(Beginning of INFORMATION SUPPLIED)

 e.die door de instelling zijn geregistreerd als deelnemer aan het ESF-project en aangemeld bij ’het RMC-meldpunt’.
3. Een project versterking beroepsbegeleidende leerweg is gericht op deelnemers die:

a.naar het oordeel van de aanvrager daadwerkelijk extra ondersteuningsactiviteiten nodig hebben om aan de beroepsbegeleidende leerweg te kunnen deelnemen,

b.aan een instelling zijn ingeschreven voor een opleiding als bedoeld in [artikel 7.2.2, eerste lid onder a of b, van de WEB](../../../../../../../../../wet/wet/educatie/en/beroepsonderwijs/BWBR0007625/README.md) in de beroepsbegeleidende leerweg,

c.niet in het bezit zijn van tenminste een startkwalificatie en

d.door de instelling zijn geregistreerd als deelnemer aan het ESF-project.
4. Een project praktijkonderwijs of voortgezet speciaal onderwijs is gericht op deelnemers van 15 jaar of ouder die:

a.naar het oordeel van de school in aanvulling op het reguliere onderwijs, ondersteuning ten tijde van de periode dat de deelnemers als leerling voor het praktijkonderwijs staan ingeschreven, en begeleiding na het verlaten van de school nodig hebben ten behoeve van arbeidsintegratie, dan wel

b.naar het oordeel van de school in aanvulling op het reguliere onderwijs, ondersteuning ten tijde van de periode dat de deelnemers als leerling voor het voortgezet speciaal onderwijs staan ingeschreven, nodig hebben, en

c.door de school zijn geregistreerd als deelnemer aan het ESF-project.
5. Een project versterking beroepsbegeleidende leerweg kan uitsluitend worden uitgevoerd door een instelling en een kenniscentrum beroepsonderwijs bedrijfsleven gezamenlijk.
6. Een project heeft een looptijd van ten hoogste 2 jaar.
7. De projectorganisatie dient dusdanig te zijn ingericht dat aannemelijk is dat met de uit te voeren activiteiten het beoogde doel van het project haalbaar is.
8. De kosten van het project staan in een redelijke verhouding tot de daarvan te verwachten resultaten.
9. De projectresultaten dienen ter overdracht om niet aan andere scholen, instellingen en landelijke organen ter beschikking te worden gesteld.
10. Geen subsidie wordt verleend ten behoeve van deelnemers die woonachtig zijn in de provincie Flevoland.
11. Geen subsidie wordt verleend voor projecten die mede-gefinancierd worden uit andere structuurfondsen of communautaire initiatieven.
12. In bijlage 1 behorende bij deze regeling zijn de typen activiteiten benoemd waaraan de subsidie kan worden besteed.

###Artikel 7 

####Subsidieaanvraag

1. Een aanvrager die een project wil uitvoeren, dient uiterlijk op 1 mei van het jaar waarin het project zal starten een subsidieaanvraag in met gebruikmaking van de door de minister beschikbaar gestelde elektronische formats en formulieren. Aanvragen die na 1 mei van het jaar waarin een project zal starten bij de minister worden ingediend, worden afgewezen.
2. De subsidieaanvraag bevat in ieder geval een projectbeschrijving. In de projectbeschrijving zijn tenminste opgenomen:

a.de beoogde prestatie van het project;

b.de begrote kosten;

(End of INFORMATION SUPPLIED)

■ EXERCISE DETAILS
Transcribe the data above in its entirety, exactly.

■ TASK ANSWER
 e.die door de instelling zijn geregistreerd als deelnemer aan het ESF-project en aangemeld bij ’het RMC-meldpunt’.
3. Een project versterking beroepsbegeleidende leerweg is gericht op deelnemers die:

a.naar het oordeel van de aanvrager daadwerkelijk extra ondersteuningsactiviteiten nodig hebben om aan de beroepsbegeleidende leerweg te kunnen deelnemen,

b.aan een instelling zijn ingeschreven voor een opleiding als bedoeld in [artikel 7.2.2, eerste lid onder a of b, van de WEB](../../../../../../../../../wet/wet/educatie/en/beroepsonderwijs/BWBR0007625/README.md) in de beroepsbegeleidende leerweg,

c.niet in het bezit zijn van tenminste een startkwalificatie en

d.door de instelling zijn geregistreerd als deelnemer aan het ESF-project.
4. Een project praktijkonderwijs of voortgezet speciaal onderwijs is gericht op deelnemers van 15 jaar of ouder die:

a.naar het oordeel van de school in aanvulling op het reguliere onderwijs, ondersteuning ten tijde van de periode dat de deelnemers als leerling voor het praktijkonderwijs staan ingeschreven, en begeleiding na het verlaten van de school nodig hebben ten behoeve van arbeidsintegratie, dan wel

b.naar het oordeel van de school in aanvulling op het reguliere onderwijs, ondersteuning ten tijde van de periode dat de deelnemers als leerling voor het voortgezet speciaal onderwijs staan ingeschreven, nodig hebben, en

c.door de school zijn geregistreerd als deelnemer aan het ESF-project.
5. Een project versterking beroepsbegeleidende leerweg kan uitsluitend worden uitgevoerd door een instelling en een kenniscentrum beroepsonderwijs bedrijfsleven gezamenlijk.
6. Een project heeft een looptijd van ten hoogste 2 jaar.
7. De projectorganisatie dient dusdanig te zijn ingericht dat aannemelijk is dat met de uit te voeren activiteiten het beoogde doel van het project haalbaar is.
8. De kosten van het project staan in een redelijke verhouding tot de daarvan te verwachten resultaten.
9. De projectresultaten dienen ter overdracht om niet aan andere scholen, instellingen en landelijke organen ter beschikking te worden gesteld.
10. Geen subsidie wordt verleend ten behoeve van deelnemers die woonachtig zijn in de provincie Flevoland.
11. Geen subsidie wordt verleend voor projecten die mede-gefinancierd worden uit andere structuurfondsen of communautaire initiatieven.
12. In bijlage 1 behorende bij deze regeling zijn de typen activiteiten benoemd waaraan de subsidie kan worden besteed.

###Artikel 7 

####Subsidieaanvraag

1. Een aanvrager die een project wil uitvoeren, dient uiterlijk op 1 mei van het jaar waarin het project zal starten een subsidieaanvraag in met gebruikmaking van de door de minister beschikbaar gestelde elektronische formats en formulieren. Aanvragen die na 1 mei van het jaar waarin een project zal starten bij de minister worden ingediend, worden afgewezen.
2. De subsidieaanvraag bevat in ieder geval een projectbeschrijving. In de projectbeschrijving zijn tenminste opgenomen:

a.de beoogde prestatie van het project;

b.de begrote kosten;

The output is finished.